TASK GOAL: Extract exactly the lines from the top of the records through the line containing "- !pip install python-dotenv", and keep pictures out of the copy.

INFORMATION SUPPLIED:
----

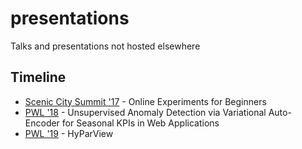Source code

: # presentations
Talks and presentations not hosted elsewhere

## Timeline

* [Scenic City Summit '17](Online_Experiments_for_Beginners.pdf) - Online Experiments for Beginners
* [PWL '18](Unsupervised_Anomaly_Detection.pdf) - Unsupervised Anomaly Detection via Variational Auto-Encoder for Seasonal KPIs in Web Applications
* [PWL '19](HyParView.pdf) - HyParView
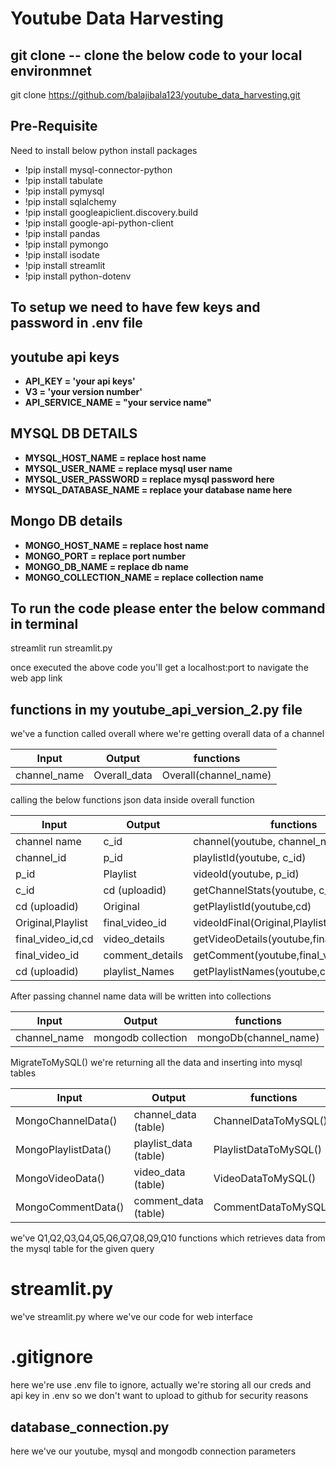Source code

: # Youtube Data Harvesting 

## git clone -- clone the below code to your local environmnet

git clone https://github.com/balajibala123/youtube_data_harvesting.git

## Pre-Requisite

Need to install below python install packages
 - !pip install mysql-connector-python
 - !pip install tabulate
 - !pip install pymysql
 - !pip install sqlalchemy
 - !pip install googleapiclient.discovery.build
 - !pip install google-api-python-client
 - !pip install pandas
 - !pip install pymongo
 - !pip install isodate
 - !pip install streamlit
 - !pip install python-dotenv

 ## To setup we need to have few keys and password in .env file

 ## youtube api keys
 - **API_KEY = 'your api keys'**
 - **V3 = 'your version number'**
 - **API_SERVICE_NAME = "your service name"**

## MYSQL DB DETAILS 
 - **MYSQL_HOST_NAME = replace host name**
 - **MYSQL_USER_NAME = replace mysql user name**
 - **MYSQL_USER_PASSWORD = replace mysql password here**
 - **MYSQL_DATABASE_NAME = replace your database name here**

## Mongo DB details
 - **MONGO_HOST_NAME = replace host name**
 - **MONGO_PORT = replace port number**
 - **MONGO_DB_NAME = replace db name**
 - **MONGO_COLLECTION_NAME = replace collection name**

## To run the code please enter the below command in terminal
 
streamlit run streamlit.py

once executed the above code you'll get a localhost:port to navigate the web app link

## functions in my youtube_api_version_2.py file


we've a function called overall where we're getting overall data of a channel

| Input         | Output       | functions                                       |
|---------------|--------------|-------------------------------------------------|
| channel_name  | Overall_data | Overall(channel_name)                           |

calling the below functions json data inside overall function

| Input         | Output       | functions                                       |
|---------------|--------------|-------------------------------------------------|
| channel name  | c_id         | channel(youtube, channel_name)                  |
| channel_id    | p_id         | playlistId(youtube, c_id)                       ||
| p_id          | Playlist     | videoId(youtube, p_id)                          |
| c_id          | cd (uploadid)| getChannelStats(youtube, c_id)                  |
| cd (uploadid) | Original     | getPlaylistId(youtube,cd)                       |
| Original,Playlist| final_video_id | videoIdFinal(Original,Playlist)            |
| final_video_id,cd | video_details | getVideoDetails(youtube,final_video_id,cd) ||
| final_video_id| comment_details   | getComment(youtube,final_video_id)         |
| cd (uploadid) | playlist_Names    | getPlaylistNames(youtube,cd)               |

After passing channel name data will be written into collections

| Input         | Output       | functions                                       |
|---------------|--------------|-------------------------------------------------|
| channel_name  | mongodb collection | mongoDb(channel_name)                     |              


MigrateToMySQL() we're returning all the data and inserting into mysql tables

| Input         | Output       | functions                                       |
|---------------|--------------|-------------------------------------------------|
| MongoChannelData() | channel_data (table) | ChannelDataToMySQL()               |
| MongoPlaylistData() | playlist_data (table) | PlaylistDataToMySQL()            |
| MongoVideoData() | video_data (table) | VideoDataToMySQL()                     |
| MongoCommentData() | comment_data (table) | CommentDataToMySQL()               |

we've Q1,Q2,Q3,Q4,Q5,Q6,Q7,Q8,Q9,Q10 functions which retrieves data from the mysql table for the given query

# streamlit.py

we've streamlit.py where we've our code for web interface

# .gitignore

here we're use .env file to ignore, actually we're storing all our creds and api key in .env so we don't want to upload to github for security reasons

## database_connection.py

here we've our youtube, mysql and mongodb connection parameters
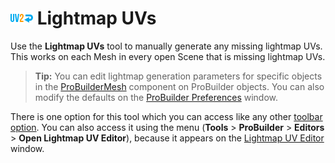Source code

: # ![Lightmap UVs icon](images/icons/Object_LightmapUVs.png) Lightmap UVs

Use the __Lightmap UVs__ tool to manually generate any missing lightmap UVs. This works on each Mesh in every open Scene that is missing lightmap UVs. 

> **Tip:** You can edit lightmap generation parameters for specific objects in the [ProBuilderMesh](ProBuilderMesh.md) component on ProBuilder objects. You can also modify the defaults on the [ProBuilder Preferences](preferences.md#autouvs) window.

There is one option for this tool which you can access like any other [toolbar option](overview-ui.md#pb_options). You can also access it using the menu (**Tools** > **ProBuilder** > **Editors** > **Open Lightmap UV Editor**), because it appears on the [Lightmap UV Editor](lightmap-uv.md) window.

----

FINISHED EXERCISE:
Source code

: # presentations
Talks and presentations not hosted elsewhere

## Timeline

* [Scenic City Summit '17](Online_Experiments_for_Beginners.pdf) - Online Experiments for Beginners
* [PWL '18](Unsupervised_Anomaly_Detection.pdf) - Unsupervised Anomaly Detection via Variational Auto-Encoder for Seasonal KPIs in Web Applications
* [PWL '19](HyParView.pdf) - HyParView
Source code

: # Youtube Data Harvesting 

## git clone -- clone the below code to your local environmnet

git clone https://github.com/balajibala123/youtube_data_harvesting.git

## Pre-Requisite

Need to install below python install packages
 - !pip install mysql-connector-python
 - !pip install tabulate
 - !pip install pymysql
 - !pip install sqlalchemy
 - !pip install googleapiclient.discovery.build
 - !pip install google-api-python-client
 - !pip install pandas
 - !pip install pymongo
 - !pip install isodate
 - !pip install streamlit
 - !pip install python-dotenv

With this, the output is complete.